Segment Start: MATERIAL PROVIDED

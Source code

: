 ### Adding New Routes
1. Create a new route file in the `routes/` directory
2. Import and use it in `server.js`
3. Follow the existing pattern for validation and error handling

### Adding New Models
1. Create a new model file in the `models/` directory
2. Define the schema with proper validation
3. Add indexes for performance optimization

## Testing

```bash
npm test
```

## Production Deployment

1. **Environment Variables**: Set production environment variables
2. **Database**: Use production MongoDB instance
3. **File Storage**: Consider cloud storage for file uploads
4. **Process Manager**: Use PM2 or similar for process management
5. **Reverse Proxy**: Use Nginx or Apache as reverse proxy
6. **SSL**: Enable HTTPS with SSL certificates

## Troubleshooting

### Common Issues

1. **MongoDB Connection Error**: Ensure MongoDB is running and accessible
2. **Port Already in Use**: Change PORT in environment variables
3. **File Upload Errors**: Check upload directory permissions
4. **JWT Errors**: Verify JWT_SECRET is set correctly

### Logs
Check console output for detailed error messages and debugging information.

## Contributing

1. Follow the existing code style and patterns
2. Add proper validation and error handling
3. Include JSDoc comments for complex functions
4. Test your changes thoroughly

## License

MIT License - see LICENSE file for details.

Segment End: MATERIAL PROVIDED

WHAT IS BEING ASKED
If a line of the entries holds the word "Adding", copy it out.

SOLUTION TO THIS TASK
: ### Adding New Routes
### Adding New Models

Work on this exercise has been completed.